Nielsen released its 2011 State of the Media: Consumer Usage Report Monday, which looks at all the data collected by the company over the course of the past year to paint a bigger picture of how we consume media, and what devices we’re using to do it.
First, it looks at what devices we’re using, and good old-fashioned set-top TVs are still the standard. In 2011, 290 million people in the U.S. had at least one TV, and 85.9 million homes had a broadband connection. For 288 million people, traditional TV is still the main method of watching TV and videos. Internet was next, with 143 million people watching over home or work computers, followed by 111 million viewers who watched timeshifted TV (programs recorded to watch later), and 30 million people who watched on their mobile phones. This divide between set-top and new devices was even larger when broken down by how much time was spent watching TV.
Next, the study zoomed in on online habits to look at how people are consuming media on their non-TV devices. Streaming service competitors Hulu and Netflix are consumed differently by viewers. Hulu is more likely to be watched directly on a computer (89% of users) or on a computer connected to a TV (20% of users). The majority of Netflix subscribers are streaming over a video game console (50%), then computers directly (42%) and on a computer connected to a TV (14%). Only a tiny sliver of people use the services on an Internet enabled TV.

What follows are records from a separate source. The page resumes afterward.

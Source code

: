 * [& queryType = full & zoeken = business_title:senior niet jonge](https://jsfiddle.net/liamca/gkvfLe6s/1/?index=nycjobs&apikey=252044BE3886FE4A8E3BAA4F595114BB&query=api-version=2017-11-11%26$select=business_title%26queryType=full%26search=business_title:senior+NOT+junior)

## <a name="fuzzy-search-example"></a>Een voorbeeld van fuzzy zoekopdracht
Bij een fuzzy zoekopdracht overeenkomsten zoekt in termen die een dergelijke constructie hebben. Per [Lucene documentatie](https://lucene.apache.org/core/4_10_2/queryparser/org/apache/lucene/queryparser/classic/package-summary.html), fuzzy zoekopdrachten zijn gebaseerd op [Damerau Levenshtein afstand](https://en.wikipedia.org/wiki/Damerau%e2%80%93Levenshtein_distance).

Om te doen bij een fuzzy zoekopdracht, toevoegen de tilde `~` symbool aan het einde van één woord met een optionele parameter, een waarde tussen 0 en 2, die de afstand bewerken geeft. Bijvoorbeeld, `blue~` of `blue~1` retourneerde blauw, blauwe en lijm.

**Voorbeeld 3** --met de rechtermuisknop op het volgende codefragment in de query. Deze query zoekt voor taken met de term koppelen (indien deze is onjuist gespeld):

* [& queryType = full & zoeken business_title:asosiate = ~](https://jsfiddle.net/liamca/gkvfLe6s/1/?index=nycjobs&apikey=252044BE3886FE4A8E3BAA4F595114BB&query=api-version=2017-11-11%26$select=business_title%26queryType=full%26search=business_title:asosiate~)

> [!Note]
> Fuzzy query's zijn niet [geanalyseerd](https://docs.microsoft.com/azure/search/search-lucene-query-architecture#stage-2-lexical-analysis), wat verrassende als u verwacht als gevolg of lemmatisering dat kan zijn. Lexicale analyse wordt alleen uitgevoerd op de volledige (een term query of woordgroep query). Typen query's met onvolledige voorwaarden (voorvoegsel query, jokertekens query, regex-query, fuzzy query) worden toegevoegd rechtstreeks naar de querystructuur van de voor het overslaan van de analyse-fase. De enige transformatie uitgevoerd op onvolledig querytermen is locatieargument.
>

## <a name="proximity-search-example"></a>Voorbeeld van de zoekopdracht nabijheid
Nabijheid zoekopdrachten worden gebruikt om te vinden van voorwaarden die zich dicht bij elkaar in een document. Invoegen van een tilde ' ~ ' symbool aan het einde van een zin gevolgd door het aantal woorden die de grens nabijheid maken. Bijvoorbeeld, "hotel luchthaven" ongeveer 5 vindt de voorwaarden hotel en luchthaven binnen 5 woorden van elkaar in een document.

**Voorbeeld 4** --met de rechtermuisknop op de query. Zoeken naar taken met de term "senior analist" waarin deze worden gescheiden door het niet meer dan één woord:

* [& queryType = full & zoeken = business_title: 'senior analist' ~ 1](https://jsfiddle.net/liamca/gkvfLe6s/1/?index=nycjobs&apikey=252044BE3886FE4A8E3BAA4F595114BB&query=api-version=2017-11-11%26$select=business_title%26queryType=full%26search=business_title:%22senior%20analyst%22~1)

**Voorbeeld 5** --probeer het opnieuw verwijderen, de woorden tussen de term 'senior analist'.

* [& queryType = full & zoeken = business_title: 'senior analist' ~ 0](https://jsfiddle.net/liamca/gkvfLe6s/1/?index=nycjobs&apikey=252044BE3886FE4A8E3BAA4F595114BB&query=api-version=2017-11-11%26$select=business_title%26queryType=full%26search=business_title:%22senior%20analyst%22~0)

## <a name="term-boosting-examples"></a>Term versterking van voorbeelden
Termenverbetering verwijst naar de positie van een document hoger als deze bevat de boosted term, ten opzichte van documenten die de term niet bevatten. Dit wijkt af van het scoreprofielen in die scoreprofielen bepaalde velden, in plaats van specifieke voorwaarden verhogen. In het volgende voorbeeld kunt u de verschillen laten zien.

Online video services break into two sections, with sites that offered bite-sized videos getting more unique viewers, and sites with full shows capturing more eyeball time per month. YouTube gets far-and-away the most unique views, with 126.5 million hits, and Netflix gets the most viewing time, with 10 hours a month per person.
Finally, Nielsen expands its horizons and looks at tablet and smartphone habits. If they have a tablet, people love to multitask while watching TV, and they do it almost as much during the real programming as during ads. Most often, we check our email, look up unrelated information online and hit the social networks. Many viewers also look up information related to the shows or commercials they see on TV.
The study looked found that 51 percent of people don’t mind getting ads on their apps if it’s free, and people (unshockingly) prefer free apps. The average person has 33 apps on their smartphone or tablet, a mixture of paid and free. The majority of apps are games, followed by social networking and music apps.